This week, I finished step 2: Noise Estimation and moved on the step 3: Evaluating the Ranges.

The first thing I did was create a function that would get the intensity value for a specific inputted frequency value. Dr. Colgan had helped me a lot with writing this piece of code. What we had discovered was that the np.where command turns the numpy arrays into tuples. This is why there is an int() command to turn the tuples back into integers. This way they become much easier to work with because they work with all kinds of commands, and they are mutable which means I can change their values later on in the code. Tuples are immutable and cannot be changed later on.

Screen Shot 2018-04-06 at 11.26.30 PMThe previous intern had already identified areas with great noise, so I used her ranges for the noise estimation. Picking up where I left off last week, I was solving for different sigma values from the different ranges. I turned my sequence of code into a function.

This made it easy for me to get the sigma value for any range at any point in my code because all I have to do is call the function.

Screen Shot 2018-04-06 at 11.49.42 PM.png

A challenge I faced this week were trying to call a variable that I defined in a function. I guess it did not occur to me that I could not call a variable that was defined in a function. Eventually, I realized I can set the call to a function, get_sigma(range_1) equal to a variable and still be able to call to that variable later.

The next thing I did was have my code read in 4000 data points. The first 4000 points was a good number to look at a large part of data, so that we can get multiple ranges to do noise estimation with. Here is the graph with those data points:

Screen Shot 2018-04-02 at 6.07.21 PM

The next part of the process I started working on was peak identification. Using the calculated sigma values, I was supposed to make two for loops to try to eliminate lines with intensity values higher than that sigma value taken from the noise estimation process.

I was not able to finish the second for loop this week, but here is the code I have for the first for loop.

Screen Shot 2018-04-06 at 11.35.47 PM.png

The first if statement ignores all lines between the frequencies of 11.6 and 12.71 and the second if statement checks to see if the intensity values of the peaks are higher than the sigma value. This will be the code that helps us isolate the significant lines!

Once again, thanks for checking in!


Engineering Notebook: Entry 6

This past week, I only went into to work three days rather than five. It was a rough week because progress moved slowly.
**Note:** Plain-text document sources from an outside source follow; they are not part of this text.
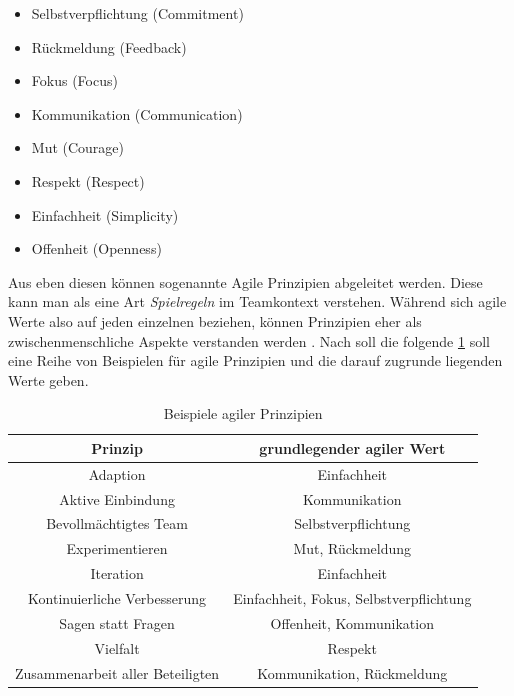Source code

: \begin{itemize}[noitemsep, topsep=0pt]
	\item Selbstverpflichtung (Commitment)
	\item Rückmeldung (Feedback)
	\item Fokus (Focus)
	\item Kommunikation (Communication) 
	\item Mut (Courage)
	\item Respekt (Respect)
	\item Einfachheit (Simplicity)
	\item Offenheit (Openness)
\end{itemize}

Aus eben diesen können sogenannte Agile Prinzipien abgeleitet werden. Diese kann man als eine Art \textit{Spielregeln} im Teamkontext verstehen. Während sich agile Werte also auf jeden einzelnen beziehen, können Prinzipien eher als zwischenmenschliche Aspekte verstanden werden \cite[S. 12]{hofert_agiler_2016}. Nach  soll die folgende \ref{tab:agileprinzipien} soll eine Reihe von Beispielen für agile Prinzipien und die darauf zugrunde liegenden Werte geben.

\begin{table}[htbp]
	\caption{Beispiele agiler Prinzipien}
	\begin{center}
			\begin{tabular}{c c }
				\hline
				\textbf{Prinzip} & \textbf{grundlegender agiler Wert}\\
				\hline
				Adaption & Einfachheit \\
				Aktive Einbindung & Kommunikation\\
				Bevollmächtigtes Team & Selbstverpflichtung \\
				Experimentieren & Mut, Rückmeldung \\
				Iteration &  Einfachheit \\
				Kontinuierliche Verbesserung & Einfachheit, Fokus, Selbstverpflichtung \\
				Sagen statt Fragen & Offenheit, Kommunikation \\
				Vielfalt & Respekt \\
				Zusammenarbeit aller Beteiligten & Kommunikation, Rückmeldung \\
				\hline
			\end{tabular}
		\label{tab:agileprinzipien}
	\end{center}
\end{table}

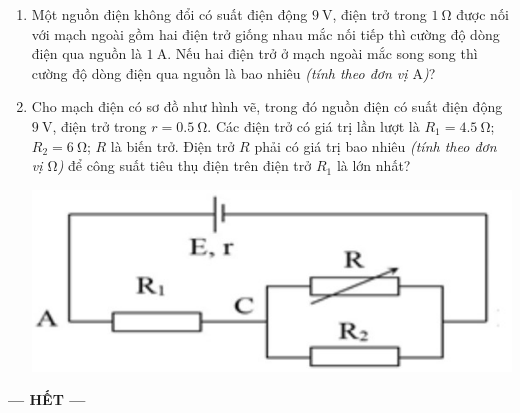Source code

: \begin{enumerate}[label=\bfseries Câu \arabic*:]
\item Một nguồn điện không đổi có suất điện động $\SI{9}{\volt}$, điện trở trong $\SI{1}{\ohm}$ được nối với mạch ngoài gồm hai điện trở giống nhau mắc nối tiếp thì cường độ dòng điện qua nguồn là $\SI{1}{\ampere}$. Nếu hai điện trở ở mạch ngoài mắc song song thì cường độ dòng điện qua nguồn là bao nhiêu \textit{(tính theo đơn vị $\si{\ampere}$)}?



\item Cho mạch điện có sơ đồ như hình vẽ, trong đó nguồn điện có suất điện động $\SI{9}{\volt}$, điện trở trong $r=\SI{0.5}{\ohm}$. Các điện trở có giá trị lần lượt là $R_1=\SI{4.5}{\ohm}$; $R_2=\SI{6}{\ohm}$; $R$ là biến trở. Điện trở $R$ phải có giá trị bao nhiêu \textit{(tính theo đơn vị $\si{\ohm}$)} để công suất tiêu thụ điện trên điện trở $R_1$ là lớn nhất?
\begin{center}
	\includegraphics[width=0.4\linewidth]{../figs/PH11-FinalSem2-01-6}
\end{center}

\end{enumerate}
\begin{center}
	\textbf{--- HẾT ---}
\end{center}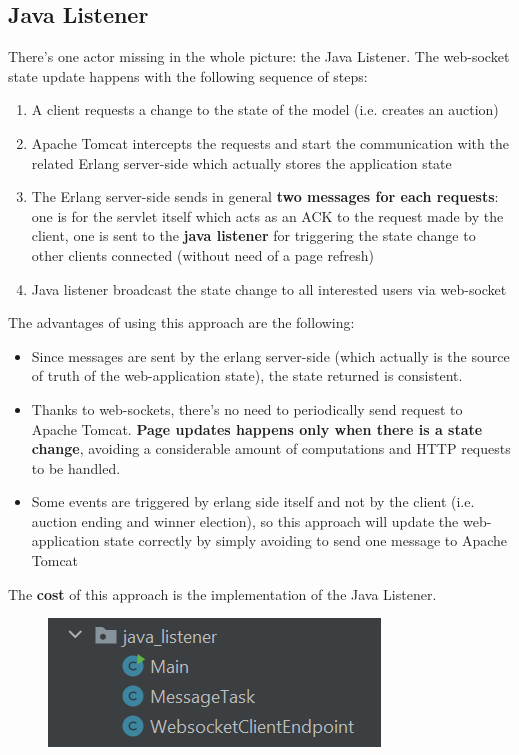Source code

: \subsection{Java Listener}
There's one actor missing in the whole picture: the Java Listener.
The web-socket state update happens with the following sequence of steps:
\begin{enumerate}
	\item A client requests a change to the state of the model (i.e. creates an auction)
	\item Apache Tomcat intercepts the requests and start the communication with the related Erlang server-side which actually stores the application state
	\item The Erlang server-side sends in general \textbf{two messages for each requests}: one is for the servlet itself which acts as an ACK to the request made by the client, one is sent to the \textbf{java listener} for triggering the state change to other clients connected (without need of a page refresh)
	\item Java listener broadcast the state change to all interested users via web-socket
\end{enumerate}  
The advantages of using this approach are the following:
\begin{itemize}
	\item Since messages are sent by the erlang server-side (which actually is the source of truth of the web-application state), the state returned is consistent.
	\item Thanks to web-sockets, there's no need to periodically send request to Apache Tomcat. \textbf{Page updates happens only when there is a state change}, avoiding a considerable amount of computations and HTTP requests to be handled. 
	\item Some events are triggered by erlang side itself and not by the client (i.e. auction ending and winner election), so this approach will update the web-application state correctly by simply avoiding to send one message to Apache Tomcat
\end{itemize}
The \textbf{cost} of this approach is the implementation of the Java Listener.
\begin{figure}[H]
	\centering
	\includegraphics[width=0.4\linewidth]{img/java_listener}
	\caption{}
	\label{fig:javalistener}
\end{figure}

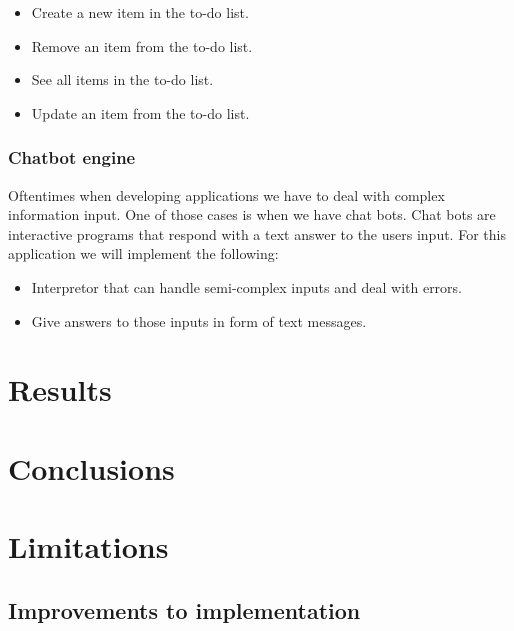 \documentclass[12pt]{article}
\begin{document}
\begin{itemize}
    \item Create a new item in the to-do list.
    \item Remove an item from the to-do list.
    \item See all items in the to-do list.
    \item Update an item from the to-do list.
\end{itemize}

\subsubsection{Chatbot engine}

Oftentimes when developing applications we have to deal with complex information
input. One of those cases is when we have chat bots. Chat bots are interactive
programs that respond with a text answer to the users input. For this
application we will implement the following:

\begin{itemize}
    \item Interpretor that can handle semi-complex inputs and deal with errors.
    \item Give answers to those inputs in form of text messages.
\end{itemize}    

\section{Results}\label{results}

\section{Conclusions}\label{conclusions}

\section{Limitations}\label{limitations}

\subsection{Improvements to implementation}



\end{document}
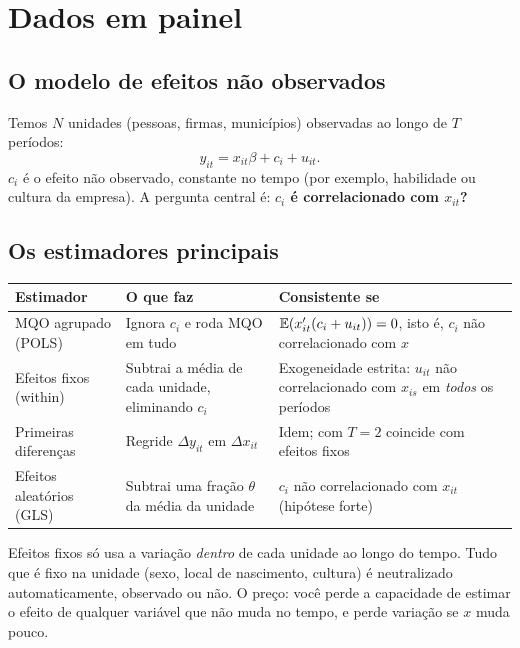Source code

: \chapter{Dados em painel}
\label{cap:painel}

\section{O modelo de efeitos não observados}
Temos $N$ unidades (pessoas, firmas, municípios) observadas ao longo de $T$ períodos:
\[
y_{it}=x_{it}\beta+c_i+u_{it}.
\]
$c_i$ é o efeito não observado, constante no tempo (por exemplo, habilidade ou cultura da empresa). A pergunta central é: \textbf{$c_i$ é correlacionado com $x_{it}$?}

\section{Os estimadores principais}
\begin{center}
\small
\begin{tabular}{p{3.4cm}p{5.3cm}p{5.2cm}}
\toprule
\textbf{Estimador} & \textbf{O que faz} & \textbf{Consistente se} \\
\midrule
MQO agrupado (POLS) & Ignora $c_i$ e roda MQO em tudo & $\E(x_{it}'(c_i+u_{it}))=0$, isto é, $c_i$ não correlacionado com $x$ \\
Efeitos fixos (within) & Subtrai a média de cada unidade, eliminando $c_i$ & Exogeneidade estrita: $u_{it}$ não correlacionado com $x_{is}$ em \emph{todos} os períodos \\
Primeiras diferenças & Regride $\Delta y_{it}$ em $\Delta x_{it}$ & Idem; com $T=2$ coincide com efeitos fixos \\
Efeitos aleatórios (GLS) & Subtrai uma fração $\theta$ da média da unidade & $c_i$ não correlacionado com $x_{it}$ (hipótese forte) \\
\bottomrule
\end{tabular}
\end{center}

\begin{intuicao}
Efeitos fixos só usa a variação \emph{dentro} de cada unidade ao longo do tempo. Tudo que é fixo na unidade (sexo, local de nascimento, cultura) é neutralizado automaticamente, observado ou não. O preço: você perde a capacidade de estimar o efeito de qualquer variável que não muda no tempo, e perde variação se $x$ muda pouco.
\end{intuicao}


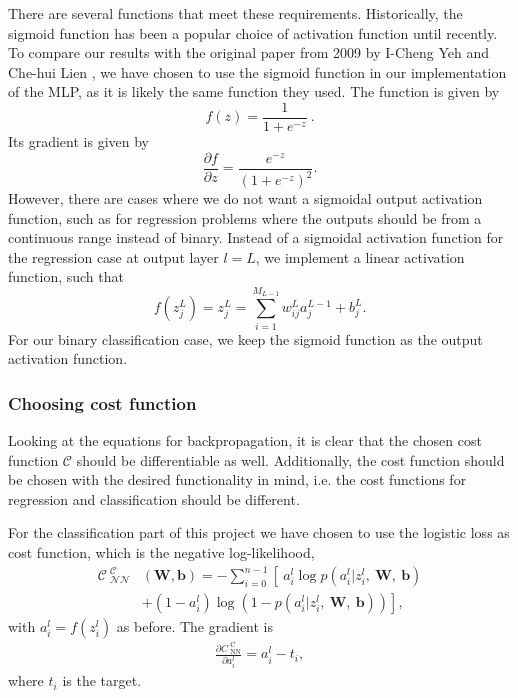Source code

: \documentclass[a4paper, 11pt, twocolumn]{article}
\begin{document}
There are several functions that meet these requirements. Historically, the 
sigmoid function has been a popular choice of activation function until recently. 
To compare our results with the original paper from 2009 by I-Cheng Yeh and 
Che-hui Lien \cite{origarticle}, we have chosen to use the sigmoid function in 
our implementation of the MLP, as it is likely the same function they used. The 
function is given by 
\begin{equation}
	f(z) = \frac{1}{1+e^{-z}}\ .
\end{equation}
Its gradient is given by 
\begin{equation}
	\label{eq:df/dz}
	\frac{\partial f}{\partial z} = \frac{e^{-z}}{(1+e^{-z})^2}.
\end{equation}
However, there are cases where we do not want a sigmoidal output activation 
function, such as for regression problems where the outputs should be from a 
continuous range instead of binary. Instead of a sigmoidal activation function 
for the regression case at output layer $l=L$, we implement a linear activation 
function, such that 
\begin{equation}
f(z_j^L)=z_j^L= \sum_{i=1}^{M_{L-1}} w_{ij}^L a_j^{L-1} + b_j^L.
\end{equation}
For our binary classification case, we keep the sigmoid function as the output 
activation function.
\subsubsection{Choosing cost function}
Looking at the equations for backpropagation, it is clear that the chosen cost 
function $\mathcal{C}$ should be differentiable as well. 
Additionally, the cost function should be chosen with the desired functionality 
in mind, i.e. the cost functions for regression and classification should be different.

For the classification part of this project we have chosen to use the logistic 
loss as cost function, which is the negative log-likelihood,
\begin{align}
\mathcal{C_\text{ NN}^\text{ C}}&(\bm{W}, \bm{b}) = -\sum_{i=0}^{n-1} 
\left[\  a_i^l\log p\left(a_i^l|z_i^l,\ \bm{ W,\ b} \right) \right.  \\
&   \left. + (1-a_i^l)\log \left(1-p(a_i^l|z_i^l,\ \bm{ W,\ b} )\right) \right],  
\nonumber
\end{align}
with $a_i^l=f(z_i^l)$ as before. The gradient is 
\begin{align}
\frac{ \partial C_\text{ NN}^\text{ C}}  {\partial a_i^l} =
a_i^l-t_i,
\end{align}
where $t_i$ is the target.\\
\end{document}
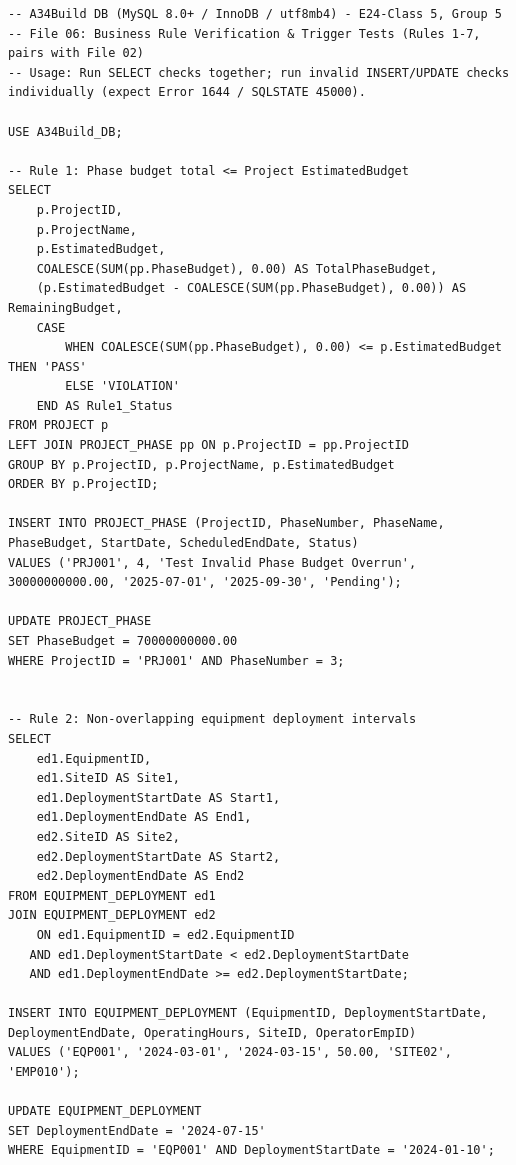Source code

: \documentclass[a4paper,12pt]{report}
\begin{document}
\begin{lstlisting}
-- A34Build DB (MySQL 8.0+ / InnoDB / utf8mb4) - E24-Class 5, Group 5
-- File 06: Business Rule Verification & Trigger Tests (Rules 1-7, pairs with File 02)
-- Usage: Run SELECT checks together; run invalid INSERT/UPDATE checks individually (expect Error 1644 / SQLSTATE 45000).

USE A34Build_DB;

-- Rule 1: Phase budget total <= Project EstimatedBudget
SELECT 
    p.ProjectID,
    p.ProjectName,
    p.EstimatedBudget,
    COALESCE(SUM(pp.PhaseBudget), 0.00) AS TotalPhaseBudget,
    (p.EstimatedBudget - COALESCE(SUM(pp.PhaseBudget), 0.00)) AS RemainingBudget,
    CASE 
        WHEN COALESCE(SUM(pp.PhaseBudget), 0.00) <= p.EstimatedBudget THEN 'PASS'
        ELSE 'VIOLATION'
    END AS Rule1_Status
FROM PROJECT p
LEFT JOIN PROJECT_PHASE pp ON p.ProjectID = pp.ProjectID
GROUP BY p.ProjectID, p.ProjectName, p.EstimatedBudget
ORDER BY p.ProjectID;

INSERT INTO PROJECT_PHASE (ProjectID, PhaseNumber, PhaseName, PhaseBudget, StartDate, ScheduledEndDate, Status)
VALUES ('PRJ001', 4, 'Test Invalid Phase Budget Overrun', 30000000000.00, '2025-07-01', '2025-09-30', 'Pending');

UPDATE PROJECT_PHASE
SET PhaseBudget = 70000000000.00
WHERE ProjectID = 'PRJ001' AND PhaseNumber = 3;


-- Rule 2: Non-overlapping equipment deployment intervals
SELECT 
    ed1.EquipmentID,
    ed1.SiteID AS Site1,
    ed1.DeploymentStartDate AS Start1,
    ed1.DeploymentEndDate AS End1,
    ed2.SiteID AS Site2,
    ed2.DeploymentStartDate AS Start2,
    ed2.DeploymentEndDate AS End2
FROM EQUIPMENT_DEPLOYMENT ed1
JOIN EQUIPMENT_DEPLOYMENT ed2
    ON ed1.EquipmentID = ed2.EquipmentID
   AND ed1.DeploymentStartDate < ed2.DeploymentStartDate
   AND ed1.DeploymentEndDate >= ed2.DeploymentStartDate;

INSERT INTO EQUIPMENT_DEPLOYMENT (EquipmentID, DeploymentStartDate, DeploymentEndDate, OperatingHours, SiteID, OperatorEmpID)
VALUES ('EQP001', '2024-03-01', '2024-03-15', 50.00, 'SITE02', 'EMP010');

UPDATE EQUIPMENT_DEPLOYMENT
SET DeploymentEndDate = '2024-07-15'
WHERE EquipmentID = 'EQP001' AND DeploymentStartDate = '2024-01-10';



\end{lstlisting}
\end{document}
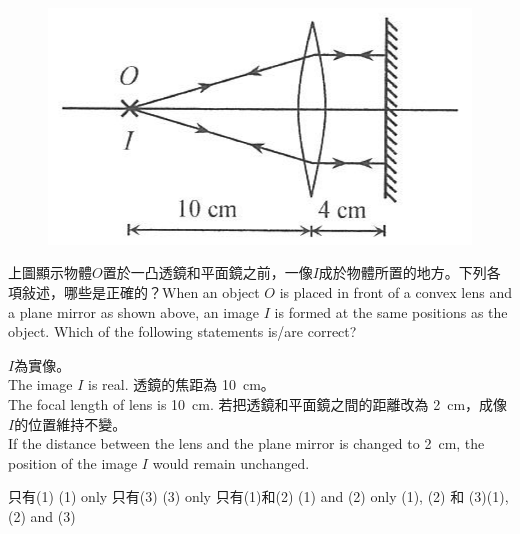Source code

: \documentclass[beamer=true]{standalone}
\begin{document}
\begin{eg}
    \begin{figure}
        \centering
        \includegraphics[width=0.5\linewidth]{assets/dnu983.png}
    \end{figure}
    上圖顯示物體$O$置於一凸透鏡和平面鏡之前，一像$I$成於物體所置的地方。下列各項敍述，哪些是正確的？When an object $O$ is placed in front of a convex lens and a plane mirror as shown above, an image $I$ is formed at the same positions as the object. Which of the following statements is/are correct?

\end{eg}
\begin{eg}
    \begin{statements}[before-skip=.8em,after-item-skip=0em]
        \task $I$為實像。\\The image $I$ is real.
        \task 透鏡的焦距為 \qty{10}{cm}。\\The focal length of lens is \qty{10}{cm}.
        \task 若把透鏡和平面鏡之間的距離改為 \qty{2}{cm}，成像$I$的位置維持不變。\\If the distance between the lens and the plane mirror is changed to \qty{2}{cm}, the position of the image $I$ would remain unchanged.
    \end{statements}
    \begin{tasks} [before-skip=0em,after-item-skip=0.2em]
        \task 只有(1) \tab (1) only
        \task 只有(3) \tab (3) only
        \task 只有(1)和(2) \tab (1) and (2) only
        \task (1), (2) 和 (3)\tab (1), (2) and (3)
    \end{tasks}
\end{eg}
\end{document}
I began by finding the sigma value. The sigma value is used to represent the variation in our data values. We will be solving for sigma to find an intensity value at which we will decide which values are significant and which we will determine is noise.

Screen Shot 2018-04-01 at 11.52.39 AM.png

For example in this graph, if our sigma equals .004, then imagine drawing a horizontal line at this value. All the peaks above this line are lines we will consider significant, while all the peaks below the line will be considered noise.

This is the code I used to find the sigma value.

Screen Shot 2018-04-01 at 11.44.24 AM

np.std is a command within the Numpy library that uses standard deviation to solve for the variable named ‘sigma’.

My next assignment was to be able to call values using sub arrays using frequencies rather than index values.

I was particularly struggling with this because I do not have a large amount experience using tuples. Dr. Colgan, my external advisor, wrote up some code to help me, but I am still going through it to try and understand it. Hopefully, I will have a good grasp of it tonight, and can get started on the next part of my project: finding ranges with a lot of noise.

Thanks for checking in!


Engineering Notebook: Entry 5

Entering the NASA Ames Research Center is its own little adventure everyday. After passing the security gate, there are about six stop signs I need to stop at before making the turn onto a dusty road that brings me to building N-245.

Each day when I see a new group of tourists, researchers, scientists, and engineers taking pictures with the huge NASA sign on the wind tunnel, I think about how exciting it is to work in a place where people just beginning their research journeys and those who are close to ending theirs collaborate.

I started this week off by clearing out ALMA data from my laptop. While working with one of my external advisors Dr. Naseem Rangwala, we had looked through all the data I had downloaded and decided which data was okay to delete from my laptop. The raw data was taking up too much space, and I will not be working with the Orion KL data from the ALMA until I am finished working with the previous intern’s data, so having the data on my laptop was unnecessary.

Before my trip to Canada, I was in the process of translating the previous intern’s code to Python. Her process to organize her data is the exact same process I will be taking when working with the Orion KL data. Here is a brief summary of the process:

  1. Smoothing- Smoothing involves averaging over a certain number of points (in our case 7 or 5) to try to reduce the ‘noise’ or the insignificant peaks in a data set.
  2. Noise estimation – This involved identifying regions without any lines and computing estimates of the noise in the data. This is necessary to distinguish real lines from noise.
  3. Evaluating the ranges – This was the process of finding the peaks in the data set that are greater than the noise found in the previous step.
  4. Comparing to catalogues- This step involves comparing data sets to a catalogue of data of already characterized molecules. This way ‘weed’ molecules can be isolated and recognized from the data sets.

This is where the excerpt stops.